WHAT IS EXPECTED ::
A line below contains "Manuela para fazer", and a later one contains "- devem sempre". Repeat both, with every line between them, exactly.

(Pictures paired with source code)
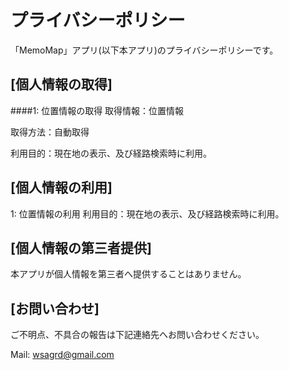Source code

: # プライバシーポリシー

「MemoMap」アプリ(以下本アプリ)のプライバシーポリシーです。

## [個人情報の取得]

####1: 位置情報の取得
取得情報：位置情報

取得方法：自動取得

利用目的：現在地の表示、及び経路検索時に利用。

## [個人情報の利用]

1: 位置情報の利用
利用目的：現在地の表示、及び経路検索時に利用。

## [個人情報の第三者提供]

本アプリが個人情報を第三者へ提供することはありません。

## [お問い合わせ]

ご不明点、不具合の報告は下記連絡先へお問い合わせください。

Mail: wsagrd@gmail.com
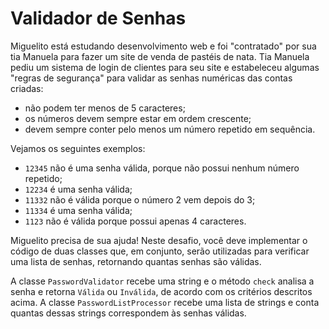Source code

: # Validador de Senhas

Miguelito está estudando desenvolvimento web e foi "contratado" por sua tia
Manuela para fazer um site de venda de pastéis de nata. Tia Manuela pediu um
sistema de login de clientes para seu site e estabeleceu algumas "regras de
segurança" para validar as senhas numéricas das contas criadas:

- não podem ter menos de 5 caracteres;
- os números devem sempre estar em ordem crescente;
- devem sempre conter pelo menos um número repetido em sequência.

Vejamos os seguintes exemplos:

- `12345` não é uma senha válida, porque não possui nenhum número repetido;
- `12234` é uma senha válida;
- `11332` não é válida porque o número 2 vem depois do 3;
- `11334` é uma senha válida;
- `1123` não é válida porque possui apenas 4 caracteres.

Miguelito precisa de sua ajuda! Neste desafio, você deve implementar o código de
duas classes que, em conjunto, serão utilizadas para verificar uma lista de
senhas, retornando quantas senhas são válidas.

A classe `PasswordValidator` recebe uma string e o método `check` analisa a
senha e retorna `Válida` ou `Inválida`, de acordo com os critérios descritos acima.
A classe `PasswordListProcessor` recebe uma lista de strings e conta quantas
dessas strings correspondem às senhas válidas.


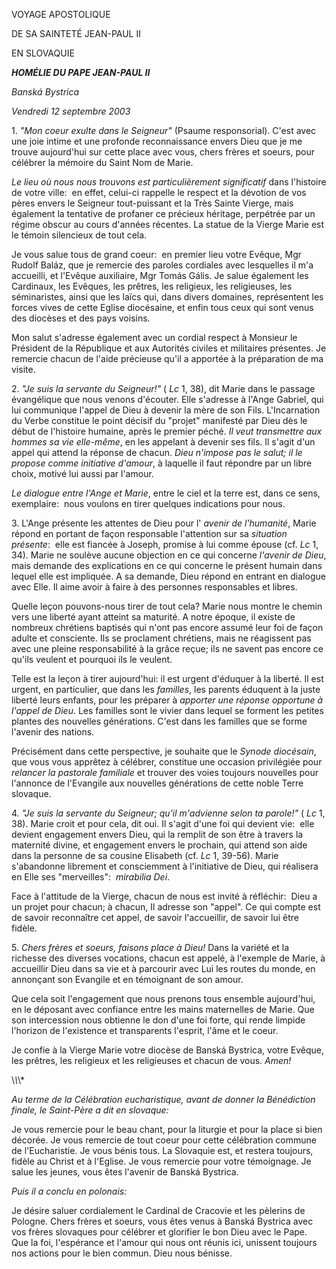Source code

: VOYAGE APOSTOLIQUE

DE SA SAINTETÉ JEAN-PAUL II

EN SLOVAQUIE

***HOMÉLIE DU PAPE JEAN-PAUL II***

*Banská Bystrica*

*Vendredi 12 septembre 2003*

1. *"Mon coeur exulte dans le Seigneur"* (Psaume responsorial). C'est avec une joie intime et une profonde reconnaissance envers Dieu que je me trouve aujourd'hui sur cette place avec vous, chers frères et soeurs, pour célébrer la mémoire du Saint Nom de Marie.

*Le lieu où nous nous trouvons est particulièrement significatif* dans l'histoire de votre ville:  en effet, celui-ci rappelle le respect et la dévotion de vos pères envers le Seigneur tout-puissant et la Très Sainte Vierge, mais également la tentative de profaner ce précieux héritage, perpétrée par un régime obscur au cours d'années récentes. La statue de la Vierge Marie est le témoin silencieux de tout cela.

Je vous salue tous de grand coeur:  en premier lieu votre Evêque, Mgr Rudolf Baláz, que je remercie des paroles cordiales avec lesquelles il m'a accueilli, et l'Evêque auxiliaire, Mgr Tomás Gális. Je salue également les Cardinaux, les Evêques, les prêtres, les religieux, les religieuses, les séminaristes, ainsi que les laïcs qui, dans divers domaines, représentent les forces vives de cette Eglise diocésaine, et enfin tous ceux qui sont venus des diocèses et des pays voisins.

Mon salut s'adresse également avec un cordial respect à Monsieur le Président de la République et aux Autorités civiles et militaires présentes. Je remercie chacun de l'aide précieuse qu'il a apportée à la préparation de ma visite.

2. *"Je suis la servante du Seigneur!"* ( *Lc* 1, 38), dit Marie dans le passage évangélique que nous venons d'écouter. Elle s'adresse à l'Ange Gabriel, qui lui communique l'appel de Dieu à devenir la mère de son Fils. L'Incarnation du Verbe constitue le point décisif du "projet" manifesté par Dieu dès le début de l'histoire humaine, après le premier péché. *Il veut transmettre aux hommes sa vie elle-même*, en les appelant à devenir ses fils. Il s'agit d'un appel qui attend la réponse de chacun. *Dieu n'impose pas le salut; il le propose comme initiative d'amour*, à laquelle il faut répondre par un libre choix, motivé lui aussi par l'amour.

*Le dialogue entre l'Ange et Marie*, entre le ciel et la terre est, dans ce sens, exemplaire:  nous voulons en tirer quelques indications pour nous.

3. L'Ange présente les attentes de Dieu pour l' *avenir de l'humanité*, Marie répond en portant de façon responsable l'attention sur sa *situation présente*:  elle est fiancée à Joseph, promise à lui comme épouse (cf. *Lc* 1, 34). Marie ne soulève aucune objection en ce qui concerne *l'avenir de Dieu*, mais demande des explications en ce qui concerne le présent humain dans lequel elle est impliquée. A sa demande, Dieu répond en entrant en dialogue avec Elle. Il aime avoir à faire à des personnes responsables et libres.

Quelle leçon pouvons-nous tirer de tout cela? Marie nous montre le chemin vers une liberté ayant atteint sa maturité. A notre époque, il existe de nombreux chrétiens baptisés qui n'ont pas encore assumé leur foi de façon adulte et consciente. Ils se proclament chrétiens, mais ne réagissent pas avec une pleine responsabilité à la grâce reçue; ils ne savent pas encore ce qu'ils veulent et pourquoi ils le veulent.

Telle est la leçon à tirer aujourd'hui: il est urgent d'éduquer à la liberté. Il est urgent, en particulier, que dans les *familles*, les parents éduquent à la juste liberté leurs enfants, pour les préparer à *apporter une réponse opportune à l'appel de Dieu*. Les familles sont le vivier dans lequel se forment les petites plantes des nouvelles générations. C'est dans les familles que se forme l'avenir des nations.

Précisément dans cette perspective, je souhaite que le *Synode diocésain*, que vous vous apprêtez à célébrer, constitue une occasion privilégiée pour *relancer la pastorale familiale* et trouver des voies toujours nouvelles pour l'annonce de l'Evangile aux nouvelles générations de cette noble Terre slovaque.

4. *"Je suis la servante du Seigneur; qu'il m'advienne selon ta parole!"* ( *Lc* 1, 38). Marie croit et pour cela, dit oui. Il s'agit d'une foi qui devient vie:  elle devient engagement envers Dieu, qui la remplit de son être à travers la maternité divine, et engagement envers le prochain, qui attend son aide dans la personne de sa cousine Elisabeth (cf. *Lc* 1, 39-56). Marie s'abandonne librement et consciemment à l'initiative de Dieu, qui réalisera en Elle ses "merveilles":  *mirabilia Dei*.

Face à l'attitude de la Vierge, chacun de nous est invité à réfléchir:  Dieu a un projet pour chacun; à chacun, Il adresse son "appel". Ce qui compte est de savoir reconnaître cet appel, de savoir l'accueillir, de savoir lui être fidèle.

5. *Chers frères et soeurs, faisons place à Dieu!* Dans la variété et la richesse des diverses vocations, chacun est appelé, à l'exemple de Marie, à accueillir Dieu dans sa vie et à parcourir avec Lui les routes du monde, en annonçant son Evangile et en témoignant de son amour.

Que cela soit l'engagement que nous prenons tous ensemble aujourd'hui, en le déposant avec confiance entre les mains maternelles de Marie. Que son intercession nous obtienne le don d'une foi forte, qui rende limpide l'horizon de l'existence et transparents l'esprit, l'âme et le coeur.

Je confie à la Vierge Marie votre diocèse de Banská Bystrica, votre Evêque, les prêtres, les religieux et les religieuses et chacun de vous. *Amen!*

\\*\\*\\*

*Au terme de la Célébration eucharistique, avant de donner la Bénédiction finale, le Saint-Père a dit en slovaque:*

Je vous remercie pour le beau chant, pour la liturgie et pour la place si bien décorée. Je vous remercie de tout coeur pour cette célébration commune de l'Eucharistie. Je vous bénis tous. La Slovaquie est, et restera toujours, fidèle au Christ et à l'Eglise. Je vous remercie pour votre témoignage. Je salue les jeunes, vous êtes l'avenir de Banská Bystrica.

*Puis il a conclu en polonais:*

Je désire saluer cordialement le Cardinal de Cracovie et les pèlerins de Pologne. Chers frères et soeurs, vous êtes venus à Banská Bystrica avec vos frères slovaques pour célébrer et glorifier le bon Dieu avec le Pape. Que la foi, l'espérance et l'amour qui nous ont réunis ici, unissent toujours nos actions pour le bien commun. Dieu nous bénisse.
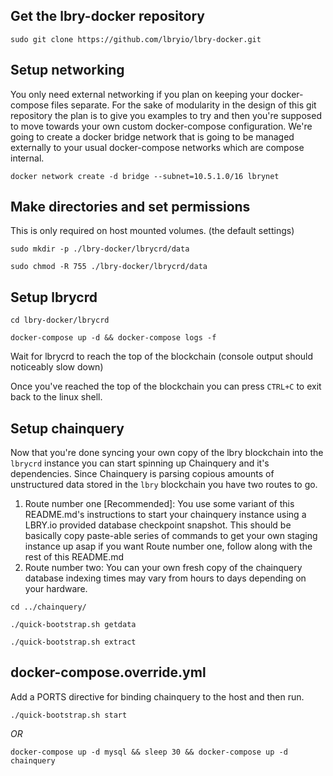 ## Get the lbry-docker repository

`sudo git clone https://github.com/lbryio/lbry-docker.git`

## Setup networking

You only need external networking if you plan on keeping your docker-compose files separate.
For the sake of modularity in the design of this git repository the plan is to give you examples to try and then you're supposed to move towards your own custom docker-compose configuration.  We're going to create
a docker bridge network that is going to be managed externally to your usual docker-compose networks which are compose internal.

`docker network create -d bridge --subnet=10.5.1.0/16 lbrynet`

## Make directories and set permissions

This is only required on host mounted volumes. (the default settings)

`sudo mkdir -p ./lbry-docker/lbrycrd/data`

`sudo chmod -R 755 ./lbry-docker/lbrycrd/data`

## Setup lbrycrd

`cd lbry-docker/lbrycrd`

`docker-compose up -d && docker-compose logs -f`

Wait for lbrycrd to reach the top of the blockchain (console output should noticeably slow down)

Once you've reached the top of the blockchain you can press `CTRL+C` to exit back to the linux shell.

## Setup chainquery

Now that you're done syncing your own copy of the lbry blockchain into the `lbrycrd` instance you can start spinning up Chainquery and it's dependencies.  Since Chainquery is parsing copious amounts of unstructured data stored in the `lbry` blockchain you have two routes to go.

1. Route number one [Recommended]: You use some variant of this README.md's instructions to start your chainquery instance using a LBRY.io provided database checkpoint snapshot.  This should be basically copy paste-able series of commands to get your own staging instance up asap if you want Route number one, follow along with the rest of this README.md
2. Route number two: You can your own fresh copy of the chainquery database indexing times may vary from hours to days depending on your hardware.

`cd ../chainquery/`

`./quick-bootstrap.sh getdata`

`./quick-bootstrap.sh extract`

## docker-compose.override.yml

Add a PORTS directive for binding chainquery to the host and then run.

`./quick-bootstrap.sh start`

*OR*

`docker-compose up -d mysql && sleep 30 && docker-compose up -d chainquery`
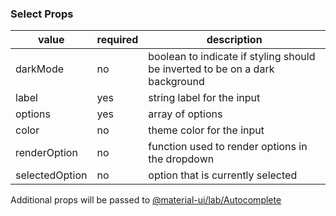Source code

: ### Select Props

| value          | required | description                                                                  |
| -------------- | -------- | ---------------------------------------------------------------------------- |
| darkMode       | no       | boolean to indicate if styling should be inverted to be on a dark background |
| label          | yes      | string label for the input                                                   |
| options        | yes      | array of options                                                             |
| color          | no       | theme color for the input                                                    |
| renderOption   | no       | function used to render options in the dropdown                              |
| selectedOption | no       | option that is currently selected                                            |

Additional props will be passed to [@material-ui/lab/Autocomplete](https://material-ui.com/api/autocomplete/)
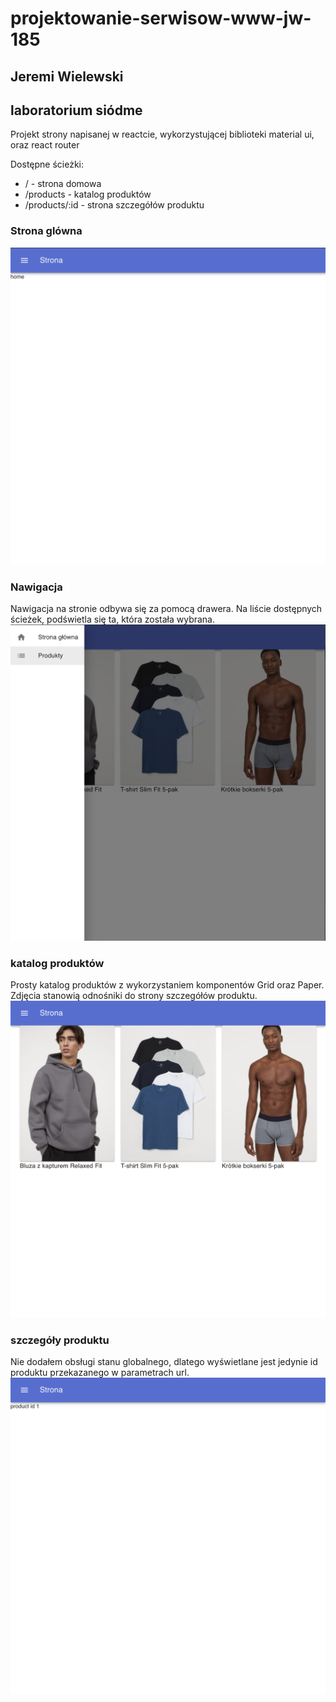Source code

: # projektowanie-serwisow-www-jw-185

## Jeremi Wielewski

## laboratorium siódme

Projekt strony napisanej w reactcie, wykorzystującej biblioteki material ui, oraz react router

Dostępne ścieżki:

-   / - strona domowa
-   /products - katalog produktów
-   /products/:id - strona szczegółów produktu

### Strona glówna

![strona główna](./screenshots/home.png)

### Nawigacja

Nawigacja na stronie odbywa się za pomocą drawera. Na liście dostępnych ścieżek, podświetla się ta, która została wybrana.
![nawigacja](./screenshots/navbar.png)

### katalog produktów

Prosty katalog produktów z wykorzystaniem komponentów Grid oraz Paper. Zdjęcia stanowią odnośniki do strony szczegółów produktu.
![katalog produktów](./screenshots/products.png)

### szczegóły produktu

Nie dodałem obsługi stanu globalnego, dlatego wyświetlane jest jedynie id produktu przekazanego w parametrach url.
![szczegóły produktu](./screenshots/product_details.png)

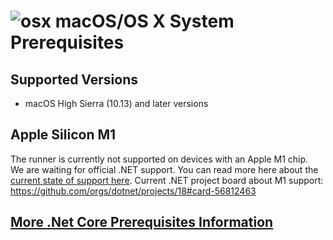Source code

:

# ![osx](../res/apple_med.png) macOS/OS X System Prerequisites

## Supported Versions

  - macOS High Sierra (10.13) and later versions

## Apple Silicon M1

The runner is currently not supported on devices with an Apple M1 chip.  
We are waiting for official .NET support. You can read more here about the [current state of support here](https://github.com/orgs/dotnet/projects/18#card-56812463).
Current .NET project board about M1 support:
https://github.com/orgs/dotnet/projects/18#card-56812463

## [More .Net Core Prerequisites Information](https://docs.microsoft.com/en-us/dotnet/core/macos-prerequisites?tabs=netcore30)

ANSWER BELOW ::
Manuela para fazer um site de venda de pastéis de nata. Tia Manuela pediu um
sistema de login de clientes para seu site e estabeleceu algumas "regras de
segurança" para validar as senhas numéricas das contas criadas:

- não podem ter menos de 5 caracteres;
- os números devem sempre estar em ordem crescente;
- devem sempre conter pelo menos um número repetido em sequência.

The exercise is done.